Sonra Trump geldi ve bu hakareti tek başına yeniden hayata döndürdü, hatta “Neandertal” kelimesinin şimdiye kadar yalnızca soyu tükenmiş bir insan türünü adlandırdığı dillere bile bu sıfatın yayılmasını sağladı. Trump’ın Ekim 2016’da ortaya çıkan Access Hollywood kaydındaki cinsiyet politikaları bu sıfatı meşrulaştırdı—ancak kadınlara dair Neandertalvari sözleri tek başına yeterli değildi. İlk döneminde Trump, ilkel MAGA milliyetçiliği ve küresel izolasyonculuğu, sahte Hristiyan ahlakı, kürtaj ve LGBTQ karşıtlığı ile ırkçılığı sayesinde, bir “paleomuhafazakâr” ya da en azından onun yoldaşı olduğunu açıkça gösterdi. Tüm bunlar, açıkça sergilediği aptallık ve bilgisizlikle birleşince, ona Güney Afrika’dan Ermenistan’a kadar gazetelerde “Neandertal” sıfatını kazandırdı. Amerika Birleşik Devletleri’nde bu hakaret yeniden geri çekilmeye başlamışken, Covid sırasında, Neandertal sıfatının sık kullanıldığı bir dönemde siyasete atılan Joe Biden, 2021 Mart’ında Teksas’ta maske zorunluluğunu kaldıran Vali Greg Abbott’ı “Neandertal düşüncesiyle” suçladığında konu yeniden alevlendi. Cumhuriyetçiler, kültür savaşlarının bir parçası olarak soyu tükenmiş bu homininin savunusuna girişti. Bu, en azından basılı medya açısından Neandertal hakaretinin veda şarkısıydı; büyük medya kuruluşları, ölü ya da diri kimseyi incitmemek adına bu terimden uzaklaştı—ancak hakaret, sosyal medya platformlarında yankılanmaya devam ediyor.

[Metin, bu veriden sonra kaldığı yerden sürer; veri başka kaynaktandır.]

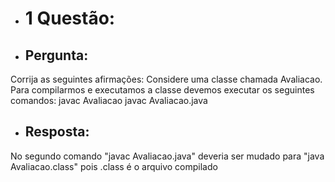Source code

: 
* # 1 Questão:  

* ## Pergunta:

Corrija as seguintes afirmações:
Considere uma classe chamada Avaliacao. Para compilarmos e executamos a classe devemos executar os seguintes comandos:
javac Avaliacao
javac Avaliacao.java

* ## Resposta:
No segundo comando "javac Avaliacao.java" deveria ser mudado para "java Avaliacao.class" pois .class é o arquivo compilado
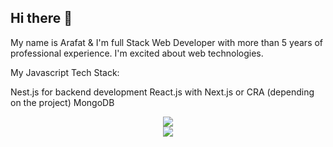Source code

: ## Hi there 👋

My name is Arafat & I'm full Stack Web Developer with more than 5 years of professional experience. I'm excited about web technologies.

My Javascript Tech Stack:

Nest.js for backend development
React.js with Next.js or CRA (depending on the project)
MongoDB

<!--
**ArafatOSDev/ArafatOSDev** is a ✨ _special_ ✨ repository because its `README.md` (this file) appears on your GitHub profile.

Here are some ideas to get you started:

- 🔭 I’m currently working on ...
- 🌱 I’m currently learning ...
- 👯 I’m looking to collaborate on ...
- 🤔 I’m looking for help with ...
- 💬 Ask me about ...
- 📫 How to reach me: ...
- 😄 Pronouns: ...
- ⚡ Fun fact: ...
-->

<div align="center">

<!--  
![](https://github-readme-stats.vercel.app/api?username=ArafatOSDev&theme=dark&hide_border=false&include_all_commits=false&count_private=false)<br/>
-->
![](https://github-readme-streak-stats.herokuapp.com/?user=ArafatOSDev&theme=dark&hide_border=false)<br/>
![](https://github-readme-stats.vercel.app/api/top-langs/?username=ArafatOSDev&theme=dark&hide_border=false&include_all_commits=false&count_private=false&layout=compact)

</div>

İşte mütevazı bir öneri: Trump’a karşı çıkanlarımız—ki sayımızın giderek artacağını tahmin ediyorum—Sol için tarihsel ve simgesel açıdan güçlü yankılar taşıyan bir kelimeyi kullansın. Trump’ın aptallığını ve beceriksizliğini, halk kütüphanelerinden müzelere ve araştırma üniversitelerine kadar bilgi kurumlarına açtığı savaşı, DEI’ye (Çeşitlilik, Eşitlik ve Kapsayıcılık) yönelik ırkçı ve cinsiyetçi saldırılarını ve şimdi de cehaletle körüklediği küresel ekonomik felaketi bu denli etkili biçimde çağrıştıran çok az kelime vardır. Trump gerçekten de bir Neandertal: Hepimiz evrilmişken, o, merkantilist korumacılığın, beyaz üstünlüğünün ve erkek egemenliğinin hüküm sürdüğü çoktan yok olmuş bir dünyaya geri dönüyor. Neandertallere haksızlık ettiğimi biliyorum, ama Trump’a bu sıfatı yakıştırmakla aslında kendimize hakaret etmiş oluyoruz—çünkü hepimiz biraz Neandertal’iz… özellikle de onu yeniden başa getirmek için oy verenler.

*Peter Sahlins, California Üniversitesi, Berkeley’de Emekli Tarih Profesörü ve yakında yayımlanacak olan Neanderthals Among Us: A Cultural History (Oneworld, 2026) kitabının yazarıdır.